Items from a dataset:
◆ ◆ ◆

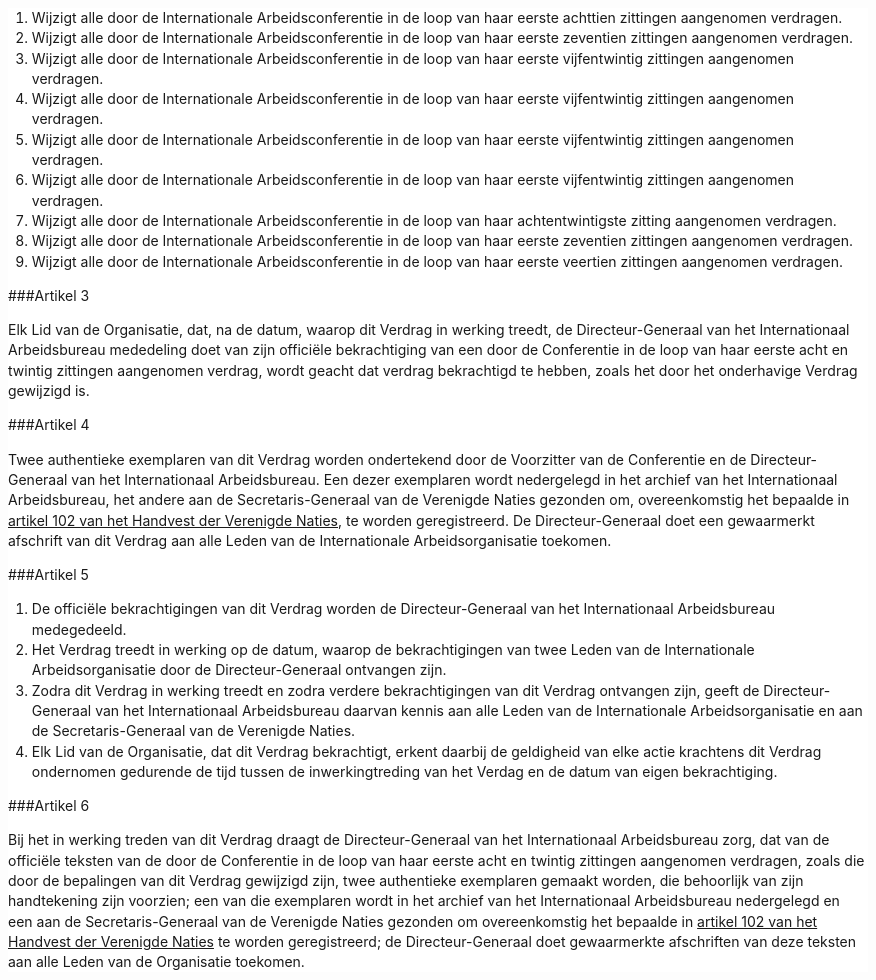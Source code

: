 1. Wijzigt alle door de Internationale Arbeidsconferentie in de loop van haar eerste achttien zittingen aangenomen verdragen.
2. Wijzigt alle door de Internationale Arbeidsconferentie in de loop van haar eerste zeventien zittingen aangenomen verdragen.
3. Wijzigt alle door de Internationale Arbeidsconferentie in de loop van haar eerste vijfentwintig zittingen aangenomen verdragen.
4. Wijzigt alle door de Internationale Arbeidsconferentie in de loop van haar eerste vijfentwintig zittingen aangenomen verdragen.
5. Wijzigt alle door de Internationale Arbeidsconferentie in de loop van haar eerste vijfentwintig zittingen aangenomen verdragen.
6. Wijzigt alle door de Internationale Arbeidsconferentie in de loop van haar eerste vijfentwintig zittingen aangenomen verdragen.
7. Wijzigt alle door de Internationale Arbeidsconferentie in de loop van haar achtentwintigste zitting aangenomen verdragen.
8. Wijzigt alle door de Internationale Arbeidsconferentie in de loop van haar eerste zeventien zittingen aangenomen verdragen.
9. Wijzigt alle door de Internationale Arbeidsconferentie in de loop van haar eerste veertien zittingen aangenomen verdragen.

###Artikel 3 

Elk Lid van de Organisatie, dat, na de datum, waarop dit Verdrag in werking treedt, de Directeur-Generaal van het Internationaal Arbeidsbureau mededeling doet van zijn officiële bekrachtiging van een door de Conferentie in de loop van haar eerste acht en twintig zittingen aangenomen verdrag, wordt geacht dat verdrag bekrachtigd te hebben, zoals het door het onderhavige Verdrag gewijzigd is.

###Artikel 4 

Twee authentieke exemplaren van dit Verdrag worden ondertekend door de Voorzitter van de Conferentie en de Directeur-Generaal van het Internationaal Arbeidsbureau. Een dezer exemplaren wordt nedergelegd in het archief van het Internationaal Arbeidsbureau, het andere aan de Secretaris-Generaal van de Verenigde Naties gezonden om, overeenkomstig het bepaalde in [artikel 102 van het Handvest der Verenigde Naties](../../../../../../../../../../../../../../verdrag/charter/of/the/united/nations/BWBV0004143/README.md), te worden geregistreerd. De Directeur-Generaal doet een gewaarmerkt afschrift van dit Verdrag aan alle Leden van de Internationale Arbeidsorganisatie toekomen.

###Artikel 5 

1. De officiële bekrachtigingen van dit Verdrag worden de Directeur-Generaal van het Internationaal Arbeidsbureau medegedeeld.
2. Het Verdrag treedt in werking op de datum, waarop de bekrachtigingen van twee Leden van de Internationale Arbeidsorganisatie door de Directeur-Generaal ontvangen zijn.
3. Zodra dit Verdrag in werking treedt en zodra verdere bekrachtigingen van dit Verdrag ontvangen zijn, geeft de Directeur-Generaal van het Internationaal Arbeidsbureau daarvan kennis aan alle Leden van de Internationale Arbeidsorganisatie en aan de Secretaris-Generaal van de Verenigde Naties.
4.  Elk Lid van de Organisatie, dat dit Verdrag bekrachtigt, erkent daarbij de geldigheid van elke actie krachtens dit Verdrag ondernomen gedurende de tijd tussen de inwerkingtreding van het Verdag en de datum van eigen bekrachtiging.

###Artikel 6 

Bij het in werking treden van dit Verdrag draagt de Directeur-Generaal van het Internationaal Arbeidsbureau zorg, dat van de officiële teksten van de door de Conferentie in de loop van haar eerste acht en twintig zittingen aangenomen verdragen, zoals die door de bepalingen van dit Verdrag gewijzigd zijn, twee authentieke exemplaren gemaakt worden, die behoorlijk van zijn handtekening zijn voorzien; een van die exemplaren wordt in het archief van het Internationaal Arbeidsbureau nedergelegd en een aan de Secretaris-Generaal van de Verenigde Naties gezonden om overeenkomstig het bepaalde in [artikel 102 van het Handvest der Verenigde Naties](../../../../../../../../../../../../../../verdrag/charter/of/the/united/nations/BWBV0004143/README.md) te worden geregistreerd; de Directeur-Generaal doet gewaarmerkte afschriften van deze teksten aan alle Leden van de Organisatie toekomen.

◆ ◆ ◆

> [TASK TO COMPLETE] Look through the data above and return exactly the lines from the one that contains "achttien zittingen aangenomen verdragen." to the one that contains "2. Wijzigt alle", inclusive, with nothing else.

> [RESPONSE AREA]
: 1. Wijzigt alle door de Internationale Arbeidsconferentie in de loop van haar eerste achttien zittingen aangenomen verdragen.
2. Wijzigt alle door de Internationale Arbeidsconferentie in de loop van haar eerste zeventien zittingen aangenomen verdragen.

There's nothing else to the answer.